Segment Open

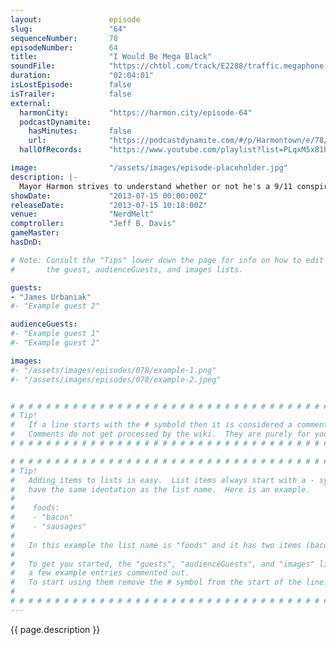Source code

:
 ```yaml
---
layout:               episode
slug:                 "64"
sequenceNumber:       78
episodeNumber:        64
title:                "I Would Be Mega Black"
soundFile:            "https://chtbl.com/track/E2288/traffic.megaphone.fm/STA5285436060.mp3?updated=1555529807"
duration:             "02:04:01"
isLostEpisode:        false
isTrailer:            false
external:
  harmonCity:         "https://harmon.city/episode-64"
  podcastDynamite:
    hasMinutes:       false
    url:              "https://podcastdynamite.com/#/p/Harmontown/e/78/64"
  hallOfRecords:      "https://www.youtube.com/playlist?list=PLqxM5x81hNOaOM7Ugd8qBFcinV1o3Vm5e"

image:                "/assets/images/episode-placeholder.jpg"
description: |-
  Mayor Harmon strives to understand whether or not he's a 9/11 conspiracy theorist with special guest James Urbaniak. Also: race and stuff.
showDate:             "2013-07-15 00:00:00Z"
releaseDate:          "2013-07-15 10:18:00Z"
venue:                "NerdMelt"
comptroller:          "Jeff B. Davis"
gameMaster:           
hasDnD:               

# Note: Consult the "Tips" lower down the page for info on how to edit
#       the guest, audienceGuests, and images lists.

guests:
- "James Urbaniak"
#- "Example guest 2"

audienceGuests:
#- "Example guest 1"
#- "Example guest 2"

images:
#- "/assets/images/episodes/078/example-1.png"
#- "/assets/images/episodes/078/example-2.jpeg"


# # # # # # # # # # # # # # # # # # # # # # # # # # # # # # # # # # # # # # # # # # # # #
# Tip!
#   If a line starts with the # symbold then it is considered a comment.
#   Comments do not get processed by the wiki.  They are purely for your information.
# # # # # # # # # # # # # # # # # # # # # # # # # # # # # # # # # # # # # # # # # # # # #

# # # # # # # # # # # # # # # # # # # # # # # # # # # # # # # # # # # # # # # # # # # # #
# Tip!
#   Adding items to lists is easy.  List items always start with a - symbol and have
#   have the same identation as the list name.  Here is an example.
#
#    foods:
#    - "bacon"
#    - "sausages"
#
#   In this example the list name is "foods" and it has two items (bacon, and sausages).
#
#   To get you started, the "guests", "audienceGuests", and "images" lists below have
#   a few example entries commented out.
#   To start using them remove the # symbol from the start of the line.
#
# # # # # # # # # # # # # # # # # # # # # # # # # # # # # # # # # # # # # # # # # # # # #
---
```


<!-- The episode description will be rendered here -->
{{ page.description }}

<!-- Add your content BELOW here -->
<!-- vvvvvvvvvvvvvvvvvvvvvvvvvvv -->




<!-- ^^^^^^^^^^^^^^^^^^^^^^^^^^^ -->
<!-- Add your content ABOVE here -->

<!-- The episode gallery will be rendered here -->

Segment Closed

> _WHAT YOU ARE ASKED TO DO_
State the count of lines in the preceding listing that include the string "items". No other words belong in the answer.

> _OUTPUT_
2